_DIRECTIONS_. If a line of the records holds the word "foldMapOf", copy it out.

_SUPPLIED ENTRIES_.
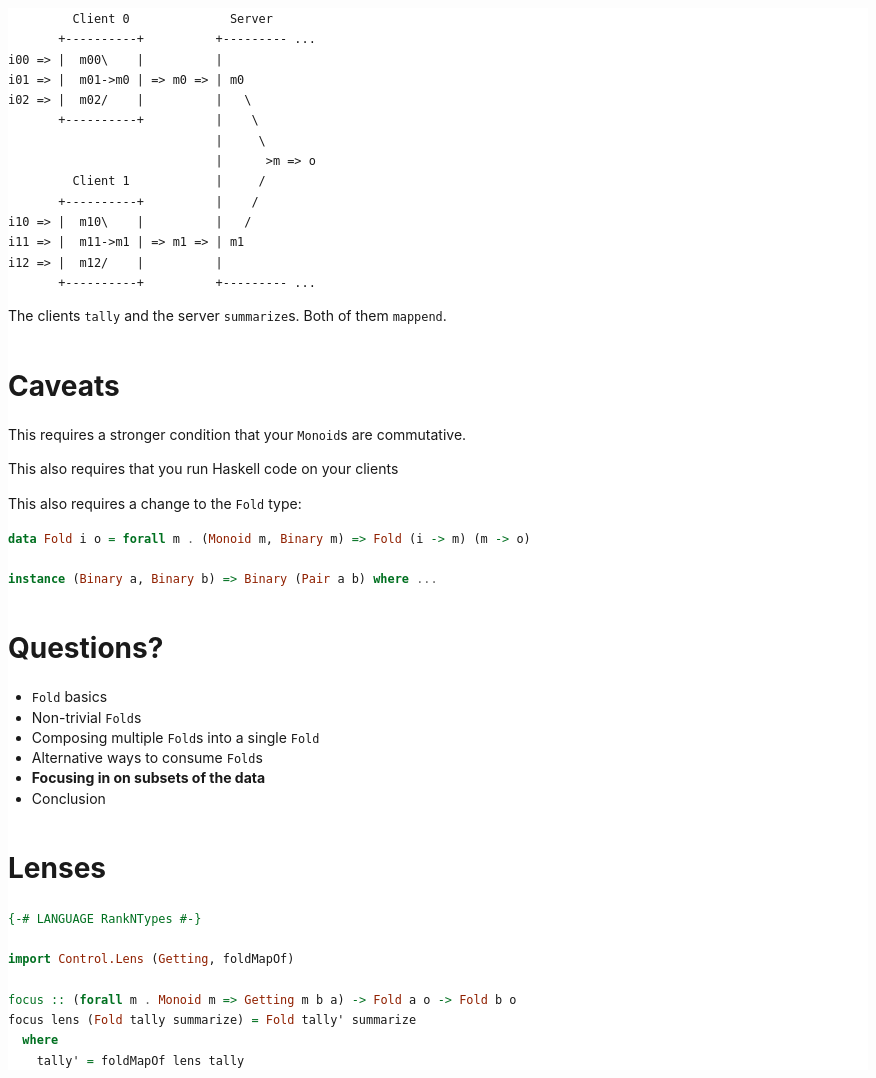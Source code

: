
 ```
         Client 0              Server
       +----------+          +--------- ...
i00 => |  m00\    |          |
i01 => |  m01->m0 | => m0 => | m0
i02 => |  m02/    |          |   \
       +----------+          |    \
                             |     \
                             |      >m => o
         Client 1            |     /
       +----------+          |    /
i10 => |  m10\    |          |   /
i11 => |  m11->m1 | => m1 => | m1
i12 => |  m12/    |          |
       +----------+          +--------- ...
```

The clients `tally` and the server `summarize`s.  Both of them `mappend`.

# Caveats

This requires a stronger condition that your `Monoid`s are commutative.

This also requires that you run Haskell code on your clients

This also requires a change to the `Fold` type:

```haskell
data Fold i o = forall m . (Monoid m, Binary m) => Fold (i -> m) (m -> o)

instance (Binary a, Binary b) => Binary (Pair a b) where ...
```

# Questions?

* `Fold` basics
* Non-trivial `Fold`s
* Composing multiple `Fold`s into a single `Fold`
* Alternative ways to consume `Fold`s
* **Focusing in on subsets of the data**
* Conclusion

# Lenses

```haskell
{-# LANGUAGE RankNTypes #-}

import Control.Lens (Getting, foldMapOf)

focus :: (forall m . Monoid m => Getting m b a) -> Fold a o -> Fold b o
focus lens (Fold tally summarize) = Fold tally' summarize
  where
    tally' = foldMapOf lens tally
```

_SOLUTION FOR THIS EXERCISE_.
import Control.Lens (Getting, foldMapOf)
    tally' = foldMapOf lens tally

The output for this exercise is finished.